When scoring the same inputs repeatedly (e.g., A/B testing different thresholds), cache the embeddings:

import hashlib

class EmbeddingCache:
    def __init__(self, encoder, device='cpu', max_size=1000):
        self.encoder = encoder
        self.device = device
        self.cache = {}
        self.max_size = max_size
    
    def get_embedding(self, input_tensor):
        # .cpu().detach() ensures this works for CUDA tensors and tensors with gradients
        key = hashlib.md5(input_tensor.cpu().detach().numpy().tobytes()).hexdigest()
        
        if key not in self.cache:
            # Evict oldest if at capacity
            if len(self.cache) >= self.max_size:
                oldest_key = next(iter(self.cache))
                del self.cache[oldest_key]
            
            with torch.no_grad():
                self.cache[key] = self.encoder(input_tensor.to(self.device)).cpu()
        
        return self.cache[key]

12. Debugging Quality Scores

When scores don’t behave as expected, work through this checklist:

Check Input Normalization

# Encoders expect specific normalization
print(f"Input range: [{input_tensor.min():.2f}, {input_tensor.max():.2f}]")
print(f"Input mean: {input_tensor.mean():.2f}")
print(f"Input std: {input_tensor.std():.2f}")

# ImageNet-pretrained models expect:
# mean = [0.485, 0.456, 0.406]
# std = [0.229, 0.224, 0.225]

Check Embedding Sanity

embeddings = encoder(input_tensor)
print(f"Embedding shape: {embeddings.shape}")
print(f"Embedding range: [{embeddings.min():.2f}, {embeddings.max():.2f}]")
print(f"Any NaN: {torch.isnan(embeddings).any()}")
print(f"Any Inf: {torch.isinf(embeddings).any()}")

Check Model Modes

print(f"Encoder training mode: {encoder.training}")  # Should be False
print(f"Head training mode: {quality_head.training}")  # Should be False

Validate Against Known Samples

# Keep reference samples with known quality
good_sample = load_known_good_sample()
bad_sample = load_known_bad_sample()

good_score = score_quality(good_sample, encoder, head)
bad_score = score_quality(bad_sample, encoder, head)

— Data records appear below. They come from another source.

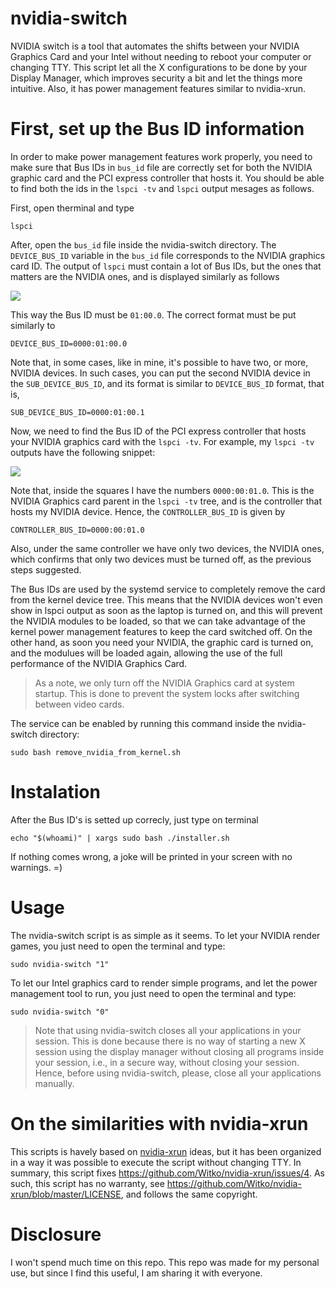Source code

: # nvidia-switch

NVIDIA switch is a tool that automates the shifts between your NVIDIA Graphics
Card and your Intel without needing to reboot your computer or changing TTY. 
This script let all the X configurations to be done by your Display Manager, 
which improves security a bit and let the things more intuitive. Also, it has
 power management features similar to nvidia-xrun.


# First, set up the Bus ID information

In order to make power management features work properly, you need to make sure
that Bus IDs in `bus_id` file are correctly set for both the
NVIDIA graphic card and the PCI express controller that hosts it. You should be
able to find both the ids in the `lspci -tv` and `lspci` output mesages 
as follows.

First, open therminal and type 

	lspci

After, open the `bus_id` file inside the nvidia-switch directory. The `DEVICE_BUS_ID`
 variable in the `bus_id` file corresponds to the NVIDIA graphics 
card ID. The output of `lspci` must contain a lot of Bus IDs, but the ones that matters
are the NVIDIA ones, and is displayed similarly as follows

![](https://github.com/nvidiaswitch/nvidia-switch/blob/main/pictures/lspci_2.png)

This way the Bus ID must be `01:00.0`. The correct format must be put similarly to 

	DEVICE_BUS_ID=0000:01:00.0

Note that, in some cases, like in mine, it's possible to have two, or more, NVIDIA devices.
In such cases, you can put the second NVIDIA device in the `SUB_DEVICE_BUS_ID`, and its format is similar
to `DEVICE_BUS_ID` format, that is, 

	SUB_DEVICE_BUS_ID=0000:01:00.1

Now, we need to find the Bus ID of the PCI express controller that hosts your NVIDIA graphics
 card with the `lspci -tv`. For example, my `lspci -tv` outputs have the following snippet:

![](https://github.com/nvidiaswitch/nvidia-switch/blob/main/pictures/lspci.png)

Note that, inside the squares I have the numbers `0000:00:01.0`. This is the NVIDIA
Graphics card parent in the `lspci -tv` tree, and is the controller that hosts my NVIDIA
device. Hence, the `CONTROLLER_BUS_ID` is given by 	

	CONTROLLER_BUS_ID=0000:00:01.0

Also, under the same controller we have only two devices, the NVIDIA ones, which 
confirms that only two devices must be turned off, as the previous steps suggested.

The Bus IDs are used by the systemd service to completely remove the card from the kernel device tree.
This means that the NVIDIA devices won't even show in lspci output as soon as the laptop is
turned on, and this will prevent the NVIDIA modules to be loaded, so that we can take advantage 
of the kernel power management features to keep the card switched off. On the other hand, as soon you need 
your NVIDIA, the graphic card is turned on, and the modulues will be loaded again, allowing
the use of the full performance of the NVIDIA Graphics Card.

> As a note, we only turn off the NVIDIA Graphics card at system startup. This is done to prevent 
the system locks after switching between video cards.

The service can be enabled by running this command inside the nvidia-switch directory:

	sudo bash remove_nvidia_from_kernel.sh


# Instalation

After the Bus ID's is setted up correcly, just type on terminal 

	echo "$(whoami)" | xargs sudo bash ./installer.sh

If nothing comes wrong, a joke will be printed in your screen with no warnings. =) 

# Usage

The nvidia-switch script is as simple as it seems. To let your NVIDIA render games,
you just need to open the terminal and type: 

	sudo nvidia-switch "1"

To let our Intel graphics card to render simple programs, and let the power management
tool to run, you just need to open the terminal and type: 

	sudo nvidia-switch "0"
	
> Note that using nvidia-switch closes all your applications in your session. 
> This is done because there is no way of starting a new X session using the display 
> manager without closing all programs inside your session, i.e., in a secure way, 
> without closing your session. Hence, before using nvidia-switch, please, close all 
> your applications manually. 


# On the similarities with nvidia-xrun

This scripts is havely based on [nvidia-xrun](https://github.com/Witko/nvidia-xrun/) ideas, 
but it has been organized in a way it was possible to execute the script without changing TTY. 
In summary, this script fixes https://github.com/Witko/nvidia-xrun/issues/4. As such, this 
script has no warranty, see https://github.com/Witko/nvidia-xrun/blob/master/LICENSE, and follows the 
same copyright. 

# Disclosure

I won't spend much time on this repo. This repo was made for my personal use, but since 
I find this useful, I am sharing it with everyone.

print(f"Good sample score: {good_score:.3f}")  # Should be high
print(f"Bad sample score: {bad_score:.3f}")    # Should be low

assert good_score > bad_score, "Model sanity check failed"

13. Complete Example

Putting it all together:

import torch
import torch.nn as nn

# 1. Load encoder (once, at startup)
encoder = torch.hub.load('facebookresearch/dinov2', 'dinov2_vitb14')
encoder.eval()
for param in encoder.parameters():
    param.requires_grad = False

# 2. Load trained quality head
quality_head = QualityScorer(embedding_dim=768)
quality_head.load_state_dict(torch.load('quality_head.pth'))
quality_head.eval()

# 3. Score new inputs
def assess_quality(input_tensor):
    with torch.no_grad():
        emb = encoder(input_tensor)
        score = quality_head(emb).item()
    
    label, action = score_to_label(score)
    return {
        'score': round(score, 3),
        'label': label,
        'action': action
    }

# Usage
result = assess_quality(preprocessed_input)
print(f"Quality: {result['score']} ({result['label']}) - {result['action']}")
# Output: Quality: 0.847 (high) - Included in processing

14. Key Takeaways

PrincipleReason
Use pre-trained encodersThey already understand quality-relevant features
Keep the head smallThree linear layers is sufficient; larger heads overfit
Freeze the encoderFine-tuning requires massive data with minimal benefit
Use median for aggregationRobust to outliers in most use cases
Calibrate thresholds empiricallyExamine score distributions before setting cutoffs
Cache embeddings when possibleThe encoder is the computational bottleneck
Verify .eval() modeForgetting this causes inconsistent scores in production

Summary

Training large AI models from scratch to assess quality is unnecessary. Pre-trained encoders already understand structure—quality problems are fundamentally structural problems.

A small scoring head learns what “good” means for your specific domain, using surprisingly little labeled data. This approach is fast, cheap, reliable, and widely used in production systems across industries.